To determine the vertices, first ensure the equation of the hyperbola is in the standard form. For our example, the equation is \[\frac{y^2}{9} - \frac{x^2}{25} = 1\].

• Here, the vertices can be found along the axis which corresponds to the positive term in the equation. In our case, this is the y-axis, since \(y^2\) is divided by \(a^2 = 9\).
• Calculated, \(a = \sqrt{9} = 3\), hence the vertices are at \((0, \pm 3)\). This means the hyperbola will extend vertically from \(-3\) to \(3\) on the y-axis.

These points serve as a guide to sketching the hyperbola, emphasizing its vertical stretch.

The foci of a hyperbola are special points that are always located within the curve. They are essential for understanding the hyperbola because the difference in distances from any point on the hyperbola to the foci is constant. This intrinsic property makes hyperbolas unique.
To find the foci, we use the equation \(c = \sqrt{a^2 + b^2}\).

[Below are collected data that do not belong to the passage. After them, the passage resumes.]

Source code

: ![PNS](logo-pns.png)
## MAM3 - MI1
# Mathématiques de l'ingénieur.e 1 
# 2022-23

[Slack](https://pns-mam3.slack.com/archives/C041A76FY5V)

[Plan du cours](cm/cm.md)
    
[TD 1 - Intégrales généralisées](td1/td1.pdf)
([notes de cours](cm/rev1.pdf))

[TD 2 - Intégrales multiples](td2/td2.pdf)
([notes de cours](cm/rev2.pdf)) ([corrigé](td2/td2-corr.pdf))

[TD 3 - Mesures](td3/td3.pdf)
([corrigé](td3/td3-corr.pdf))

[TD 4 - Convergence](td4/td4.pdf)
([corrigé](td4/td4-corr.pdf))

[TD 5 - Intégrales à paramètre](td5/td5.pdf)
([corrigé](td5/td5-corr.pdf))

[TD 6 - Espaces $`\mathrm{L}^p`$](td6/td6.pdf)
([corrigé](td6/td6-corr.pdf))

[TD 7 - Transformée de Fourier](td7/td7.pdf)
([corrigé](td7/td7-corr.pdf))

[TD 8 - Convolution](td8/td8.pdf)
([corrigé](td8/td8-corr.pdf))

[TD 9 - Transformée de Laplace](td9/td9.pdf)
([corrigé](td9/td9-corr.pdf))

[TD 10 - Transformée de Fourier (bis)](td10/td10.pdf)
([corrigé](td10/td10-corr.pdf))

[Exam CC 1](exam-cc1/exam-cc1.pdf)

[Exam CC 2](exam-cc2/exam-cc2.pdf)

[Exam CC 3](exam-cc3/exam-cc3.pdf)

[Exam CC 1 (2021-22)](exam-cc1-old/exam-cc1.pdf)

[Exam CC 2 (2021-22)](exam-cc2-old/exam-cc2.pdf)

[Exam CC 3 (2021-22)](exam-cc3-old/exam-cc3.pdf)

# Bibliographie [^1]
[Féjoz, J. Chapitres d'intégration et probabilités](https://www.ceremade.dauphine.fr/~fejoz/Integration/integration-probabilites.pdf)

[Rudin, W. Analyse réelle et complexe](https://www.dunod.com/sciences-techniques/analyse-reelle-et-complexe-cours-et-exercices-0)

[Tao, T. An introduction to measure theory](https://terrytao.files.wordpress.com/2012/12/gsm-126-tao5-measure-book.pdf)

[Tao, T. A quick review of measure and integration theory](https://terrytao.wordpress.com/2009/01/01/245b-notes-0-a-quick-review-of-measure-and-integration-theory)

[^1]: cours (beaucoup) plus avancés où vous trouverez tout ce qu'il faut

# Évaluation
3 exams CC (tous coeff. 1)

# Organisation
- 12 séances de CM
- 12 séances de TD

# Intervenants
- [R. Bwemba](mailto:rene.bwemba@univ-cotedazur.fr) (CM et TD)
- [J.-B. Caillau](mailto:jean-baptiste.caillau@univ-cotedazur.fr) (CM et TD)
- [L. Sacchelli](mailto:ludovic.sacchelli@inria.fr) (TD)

• Given \(a^2 = 9\) and \(b^2 = 25\), we find \(c = \sqrt{9 + 25} = \sqrt{34}\).
• The foci are positioned along the same axis as the vertices, given the equation's form. Thus, they are located at \((0, \pm \sqrt{34})\).

These foci lie further along the y-axis than the vertices, as their location affects the hyperbola's shape and the way it opens.

Asymptotes are straight lines that approach the hyperbola but never intersect it. They guide the curvature of the hyperbola and predict its direction as it extends towards infinity.
In the standard form equation, the asymptotes for our hyperbola \(\frac{y^2}{9} - \frac{x^2}{25} = 1\) are given by the formula \(y = \pm \frac{a}{b}x\).

• Plugging in the known values, \(a = 3\) and \(b = 5\), these become \(y = \pm \frac{3}{5}x\).

These asymptotes cross at the origin and provide a boundary framework that the hyperbola approaches but never touches. When sketching, you align your curves to tend toward these lines, forming the hyperbola's general pathway.